Lines containing the word "strong" are to be copied from the data below.

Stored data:
----

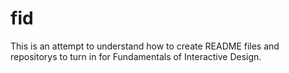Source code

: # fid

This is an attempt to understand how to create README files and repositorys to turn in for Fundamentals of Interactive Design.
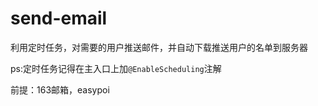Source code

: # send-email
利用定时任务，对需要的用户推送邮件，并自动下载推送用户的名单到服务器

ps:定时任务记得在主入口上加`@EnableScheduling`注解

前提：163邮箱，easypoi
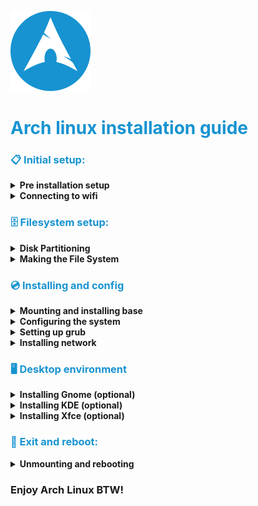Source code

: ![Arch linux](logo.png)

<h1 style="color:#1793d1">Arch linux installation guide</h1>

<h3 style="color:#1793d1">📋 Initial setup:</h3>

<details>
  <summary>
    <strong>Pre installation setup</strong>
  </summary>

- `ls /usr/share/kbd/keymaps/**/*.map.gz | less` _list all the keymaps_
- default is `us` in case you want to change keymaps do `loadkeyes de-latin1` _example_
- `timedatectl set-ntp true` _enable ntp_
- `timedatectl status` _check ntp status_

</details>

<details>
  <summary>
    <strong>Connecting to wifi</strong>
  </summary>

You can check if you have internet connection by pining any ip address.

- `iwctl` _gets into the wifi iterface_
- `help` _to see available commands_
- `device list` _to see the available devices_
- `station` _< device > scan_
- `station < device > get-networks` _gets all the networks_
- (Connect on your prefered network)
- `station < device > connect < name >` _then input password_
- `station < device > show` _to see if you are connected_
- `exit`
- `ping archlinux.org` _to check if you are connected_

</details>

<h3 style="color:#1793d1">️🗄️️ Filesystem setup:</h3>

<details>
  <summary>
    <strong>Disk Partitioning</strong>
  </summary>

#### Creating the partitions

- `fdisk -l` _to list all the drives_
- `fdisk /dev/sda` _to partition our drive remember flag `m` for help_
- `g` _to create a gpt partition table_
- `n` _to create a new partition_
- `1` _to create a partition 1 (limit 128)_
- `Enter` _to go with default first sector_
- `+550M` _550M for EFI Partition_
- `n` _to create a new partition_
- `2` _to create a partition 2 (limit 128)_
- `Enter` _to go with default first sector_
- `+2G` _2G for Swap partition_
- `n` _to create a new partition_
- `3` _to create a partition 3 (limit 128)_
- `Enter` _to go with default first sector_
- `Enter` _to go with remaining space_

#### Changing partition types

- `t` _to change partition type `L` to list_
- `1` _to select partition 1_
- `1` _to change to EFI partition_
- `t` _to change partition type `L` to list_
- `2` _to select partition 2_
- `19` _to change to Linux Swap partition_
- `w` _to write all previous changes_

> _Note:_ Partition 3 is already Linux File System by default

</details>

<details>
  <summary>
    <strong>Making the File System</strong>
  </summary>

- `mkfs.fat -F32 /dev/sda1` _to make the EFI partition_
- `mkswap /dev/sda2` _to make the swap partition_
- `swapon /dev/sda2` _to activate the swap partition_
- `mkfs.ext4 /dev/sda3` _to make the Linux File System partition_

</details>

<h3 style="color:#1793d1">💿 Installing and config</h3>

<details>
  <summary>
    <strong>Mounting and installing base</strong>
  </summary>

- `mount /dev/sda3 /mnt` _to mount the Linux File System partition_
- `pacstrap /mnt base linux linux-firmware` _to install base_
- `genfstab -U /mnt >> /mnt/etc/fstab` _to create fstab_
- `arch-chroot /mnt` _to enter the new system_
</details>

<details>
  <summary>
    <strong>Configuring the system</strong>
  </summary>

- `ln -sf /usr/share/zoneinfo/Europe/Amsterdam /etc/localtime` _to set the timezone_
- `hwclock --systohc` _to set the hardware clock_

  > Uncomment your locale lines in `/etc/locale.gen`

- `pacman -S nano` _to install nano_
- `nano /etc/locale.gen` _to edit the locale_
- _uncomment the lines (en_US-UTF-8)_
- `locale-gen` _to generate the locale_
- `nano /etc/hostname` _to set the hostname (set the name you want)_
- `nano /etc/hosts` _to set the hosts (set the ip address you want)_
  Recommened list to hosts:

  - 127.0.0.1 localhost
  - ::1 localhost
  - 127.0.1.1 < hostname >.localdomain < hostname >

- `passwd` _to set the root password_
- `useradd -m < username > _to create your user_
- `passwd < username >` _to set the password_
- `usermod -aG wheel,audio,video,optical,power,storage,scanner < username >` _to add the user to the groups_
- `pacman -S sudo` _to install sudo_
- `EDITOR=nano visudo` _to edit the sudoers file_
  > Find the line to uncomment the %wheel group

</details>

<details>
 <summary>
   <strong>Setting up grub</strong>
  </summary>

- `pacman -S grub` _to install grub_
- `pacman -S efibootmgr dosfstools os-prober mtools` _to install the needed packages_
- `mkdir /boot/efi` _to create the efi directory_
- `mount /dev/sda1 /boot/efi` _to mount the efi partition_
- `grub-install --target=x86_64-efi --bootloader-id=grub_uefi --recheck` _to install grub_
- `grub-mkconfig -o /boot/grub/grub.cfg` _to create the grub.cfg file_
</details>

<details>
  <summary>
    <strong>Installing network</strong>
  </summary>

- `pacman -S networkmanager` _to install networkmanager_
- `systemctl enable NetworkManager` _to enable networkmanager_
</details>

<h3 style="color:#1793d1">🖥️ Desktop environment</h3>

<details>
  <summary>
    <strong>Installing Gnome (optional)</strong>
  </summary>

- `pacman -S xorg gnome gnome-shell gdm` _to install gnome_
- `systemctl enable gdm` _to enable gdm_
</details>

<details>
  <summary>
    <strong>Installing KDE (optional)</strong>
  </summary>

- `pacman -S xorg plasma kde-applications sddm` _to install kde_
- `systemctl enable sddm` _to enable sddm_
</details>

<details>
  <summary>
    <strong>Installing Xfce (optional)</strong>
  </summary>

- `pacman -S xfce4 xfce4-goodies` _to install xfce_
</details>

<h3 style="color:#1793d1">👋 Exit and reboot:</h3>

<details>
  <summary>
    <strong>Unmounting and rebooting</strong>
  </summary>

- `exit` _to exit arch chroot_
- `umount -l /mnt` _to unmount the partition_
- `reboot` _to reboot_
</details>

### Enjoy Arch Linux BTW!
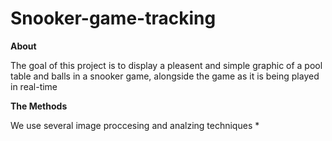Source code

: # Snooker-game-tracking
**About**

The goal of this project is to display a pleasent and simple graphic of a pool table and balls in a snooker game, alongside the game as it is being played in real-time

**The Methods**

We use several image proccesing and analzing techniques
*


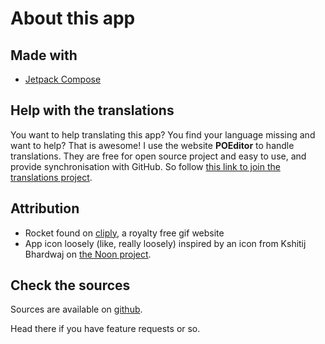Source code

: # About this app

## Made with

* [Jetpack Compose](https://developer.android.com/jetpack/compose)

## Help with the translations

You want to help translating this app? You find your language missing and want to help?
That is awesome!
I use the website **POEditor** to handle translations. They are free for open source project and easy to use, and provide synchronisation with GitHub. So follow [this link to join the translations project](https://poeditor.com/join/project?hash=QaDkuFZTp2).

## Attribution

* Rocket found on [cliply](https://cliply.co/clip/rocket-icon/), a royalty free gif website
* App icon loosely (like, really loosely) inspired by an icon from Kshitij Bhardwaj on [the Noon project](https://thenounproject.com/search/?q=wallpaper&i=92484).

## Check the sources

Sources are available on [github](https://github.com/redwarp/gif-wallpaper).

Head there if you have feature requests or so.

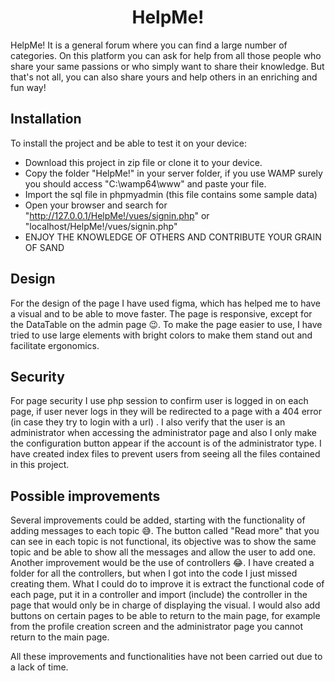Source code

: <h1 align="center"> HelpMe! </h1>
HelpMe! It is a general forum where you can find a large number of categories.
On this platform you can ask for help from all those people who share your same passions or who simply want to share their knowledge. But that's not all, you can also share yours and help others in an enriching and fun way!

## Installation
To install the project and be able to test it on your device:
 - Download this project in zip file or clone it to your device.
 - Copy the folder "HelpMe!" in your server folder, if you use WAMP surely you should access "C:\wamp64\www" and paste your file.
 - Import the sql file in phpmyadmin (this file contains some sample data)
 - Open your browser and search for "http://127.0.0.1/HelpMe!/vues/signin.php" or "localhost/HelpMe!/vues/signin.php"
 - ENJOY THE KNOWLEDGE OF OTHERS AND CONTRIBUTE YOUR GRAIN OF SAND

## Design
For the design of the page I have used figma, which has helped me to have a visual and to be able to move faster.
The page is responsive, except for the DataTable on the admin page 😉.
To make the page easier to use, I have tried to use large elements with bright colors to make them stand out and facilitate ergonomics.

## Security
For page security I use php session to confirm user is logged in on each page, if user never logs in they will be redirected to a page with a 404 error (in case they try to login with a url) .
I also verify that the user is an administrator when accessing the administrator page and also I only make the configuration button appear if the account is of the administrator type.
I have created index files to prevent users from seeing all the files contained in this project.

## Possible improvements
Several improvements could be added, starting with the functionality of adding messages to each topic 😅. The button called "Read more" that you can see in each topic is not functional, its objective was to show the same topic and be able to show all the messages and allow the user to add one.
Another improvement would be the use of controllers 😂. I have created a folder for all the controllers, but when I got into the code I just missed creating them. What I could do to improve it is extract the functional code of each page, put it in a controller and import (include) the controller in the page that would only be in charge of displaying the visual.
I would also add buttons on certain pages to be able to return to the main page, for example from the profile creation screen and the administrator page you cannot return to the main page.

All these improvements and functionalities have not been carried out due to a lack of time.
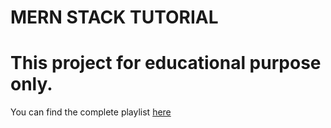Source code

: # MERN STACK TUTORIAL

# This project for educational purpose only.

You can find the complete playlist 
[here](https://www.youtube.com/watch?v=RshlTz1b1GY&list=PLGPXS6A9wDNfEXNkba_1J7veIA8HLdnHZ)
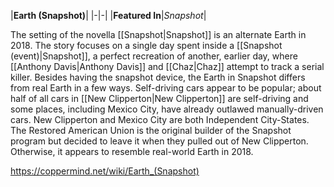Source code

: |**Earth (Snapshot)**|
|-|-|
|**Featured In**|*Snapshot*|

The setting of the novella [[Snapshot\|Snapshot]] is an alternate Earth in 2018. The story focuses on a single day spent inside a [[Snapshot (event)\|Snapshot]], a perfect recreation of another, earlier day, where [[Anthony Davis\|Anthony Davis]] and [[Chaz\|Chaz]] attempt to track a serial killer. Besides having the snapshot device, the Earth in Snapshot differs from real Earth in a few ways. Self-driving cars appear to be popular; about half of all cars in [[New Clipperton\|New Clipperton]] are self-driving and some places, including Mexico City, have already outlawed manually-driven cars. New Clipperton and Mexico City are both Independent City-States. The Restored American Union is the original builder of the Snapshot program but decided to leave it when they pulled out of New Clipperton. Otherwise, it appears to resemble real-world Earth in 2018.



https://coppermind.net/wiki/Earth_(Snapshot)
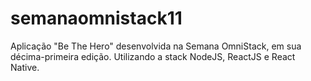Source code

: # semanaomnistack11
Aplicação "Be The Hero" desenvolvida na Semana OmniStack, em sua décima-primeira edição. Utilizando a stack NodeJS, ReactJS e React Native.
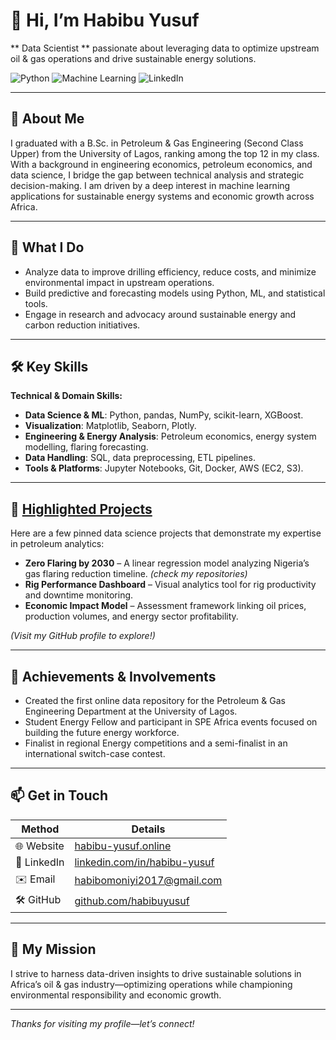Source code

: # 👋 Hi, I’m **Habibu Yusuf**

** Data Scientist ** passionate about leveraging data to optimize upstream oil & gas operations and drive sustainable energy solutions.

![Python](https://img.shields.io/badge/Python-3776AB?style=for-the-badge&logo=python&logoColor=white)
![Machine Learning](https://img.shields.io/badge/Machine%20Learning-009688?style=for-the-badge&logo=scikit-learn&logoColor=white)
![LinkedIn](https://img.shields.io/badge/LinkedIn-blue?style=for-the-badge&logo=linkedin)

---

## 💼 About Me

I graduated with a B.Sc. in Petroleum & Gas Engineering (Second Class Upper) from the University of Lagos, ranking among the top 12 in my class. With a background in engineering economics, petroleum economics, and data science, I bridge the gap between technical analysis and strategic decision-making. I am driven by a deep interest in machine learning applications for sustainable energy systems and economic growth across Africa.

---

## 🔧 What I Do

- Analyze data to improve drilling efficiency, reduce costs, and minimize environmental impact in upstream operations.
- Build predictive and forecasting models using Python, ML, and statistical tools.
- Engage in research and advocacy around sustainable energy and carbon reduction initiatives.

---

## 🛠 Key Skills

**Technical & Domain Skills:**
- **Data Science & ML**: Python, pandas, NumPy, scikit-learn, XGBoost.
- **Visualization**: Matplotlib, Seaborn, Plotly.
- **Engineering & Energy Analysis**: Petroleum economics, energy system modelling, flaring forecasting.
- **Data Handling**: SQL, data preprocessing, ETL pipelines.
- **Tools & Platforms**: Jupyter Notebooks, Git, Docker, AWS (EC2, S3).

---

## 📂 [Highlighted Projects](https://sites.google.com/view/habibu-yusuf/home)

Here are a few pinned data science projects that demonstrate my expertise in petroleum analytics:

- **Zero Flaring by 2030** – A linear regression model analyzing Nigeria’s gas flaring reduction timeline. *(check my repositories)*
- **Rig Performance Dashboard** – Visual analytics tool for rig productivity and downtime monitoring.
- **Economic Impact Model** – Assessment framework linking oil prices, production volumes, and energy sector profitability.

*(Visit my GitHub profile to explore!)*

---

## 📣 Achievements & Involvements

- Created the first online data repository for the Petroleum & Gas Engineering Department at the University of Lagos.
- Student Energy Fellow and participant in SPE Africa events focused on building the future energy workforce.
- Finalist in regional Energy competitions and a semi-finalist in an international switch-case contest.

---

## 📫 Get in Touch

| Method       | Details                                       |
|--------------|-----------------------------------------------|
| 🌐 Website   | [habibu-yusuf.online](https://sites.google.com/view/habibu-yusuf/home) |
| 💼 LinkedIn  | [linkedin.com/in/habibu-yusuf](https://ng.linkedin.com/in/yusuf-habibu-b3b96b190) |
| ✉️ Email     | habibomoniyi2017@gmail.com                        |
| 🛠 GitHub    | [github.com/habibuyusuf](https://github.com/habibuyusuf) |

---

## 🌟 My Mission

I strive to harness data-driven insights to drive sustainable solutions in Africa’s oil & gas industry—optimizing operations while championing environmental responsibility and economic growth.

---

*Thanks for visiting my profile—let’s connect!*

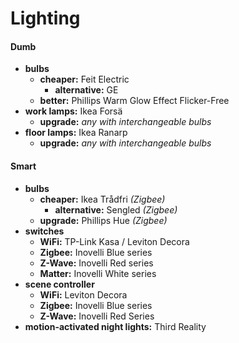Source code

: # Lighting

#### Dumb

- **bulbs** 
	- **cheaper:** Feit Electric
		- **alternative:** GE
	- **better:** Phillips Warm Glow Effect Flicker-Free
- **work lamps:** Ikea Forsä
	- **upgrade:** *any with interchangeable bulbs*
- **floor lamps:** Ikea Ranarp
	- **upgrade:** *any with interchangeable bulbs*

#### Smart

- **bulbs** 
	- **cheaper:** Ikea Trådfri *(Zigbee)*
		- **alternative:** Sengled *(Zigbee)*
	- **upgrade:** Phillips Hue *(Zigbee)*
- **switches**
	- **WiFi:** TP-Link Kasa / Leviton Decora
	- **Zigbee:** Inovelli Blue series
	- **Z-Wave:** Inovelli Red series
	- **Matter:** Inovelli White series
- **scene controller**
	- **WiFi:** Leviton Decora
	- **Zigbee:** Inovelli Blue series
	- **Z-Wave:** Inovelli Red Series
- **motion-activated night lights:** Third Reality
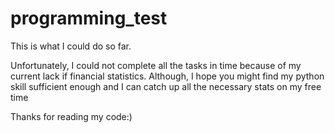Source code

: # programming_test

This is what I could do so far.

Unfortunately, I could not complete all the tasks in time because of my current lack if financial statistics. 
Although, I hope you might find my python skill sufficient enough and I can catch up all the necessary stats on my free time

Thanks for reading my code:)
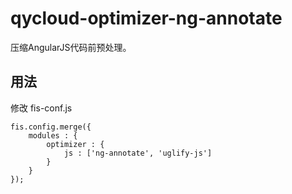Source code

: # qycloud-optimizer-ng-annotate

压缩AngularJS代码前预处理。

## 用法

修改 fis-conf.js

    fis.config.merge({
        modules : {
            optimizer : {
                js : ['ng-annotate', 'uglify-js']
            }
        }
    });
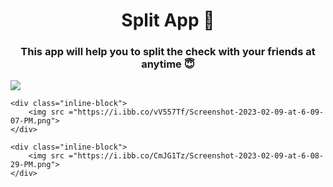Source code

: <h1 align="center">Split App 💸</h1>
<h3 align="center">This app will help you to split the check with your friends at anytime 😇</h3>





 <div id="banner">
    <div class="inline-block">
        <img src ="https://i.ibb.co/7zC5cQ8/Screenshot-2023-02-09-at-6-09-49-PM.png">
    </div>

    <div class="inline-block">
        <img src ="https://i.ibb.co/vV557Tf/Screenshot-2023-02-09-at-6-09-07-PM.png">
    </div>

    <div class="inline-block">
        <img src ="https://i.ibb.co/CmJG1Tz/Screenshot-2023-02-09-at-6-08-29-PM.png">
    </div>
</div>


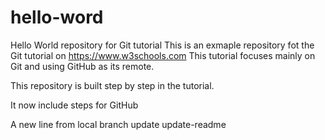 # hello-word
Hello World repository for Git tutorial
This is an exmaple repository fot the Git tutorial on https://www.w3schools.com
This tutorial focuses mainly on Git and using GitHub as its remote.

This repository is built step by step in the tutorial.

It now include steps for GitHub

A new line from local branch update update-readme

----

■ ANSWER SECTION:
    <strong>Pre installation setup</strong>
    <strong>Connecting to wifi</strong>
    <strong>Disk Partitioning</strong>
    <strong>Making the File System</strong>
    <strong>Mounting and installing base</strong>
    <strong>Configuring the system</strong>
   <strong>Setting up grub</strong>
    <strong>Installing network</strong>
    <strong>Installing Gnome (optional)</strong>
    <strong>Installing KDE (optional)</strong>
    <strong>Installing Xfce (optional)</strong>
    <strong>Unmounting and rebooting</strong>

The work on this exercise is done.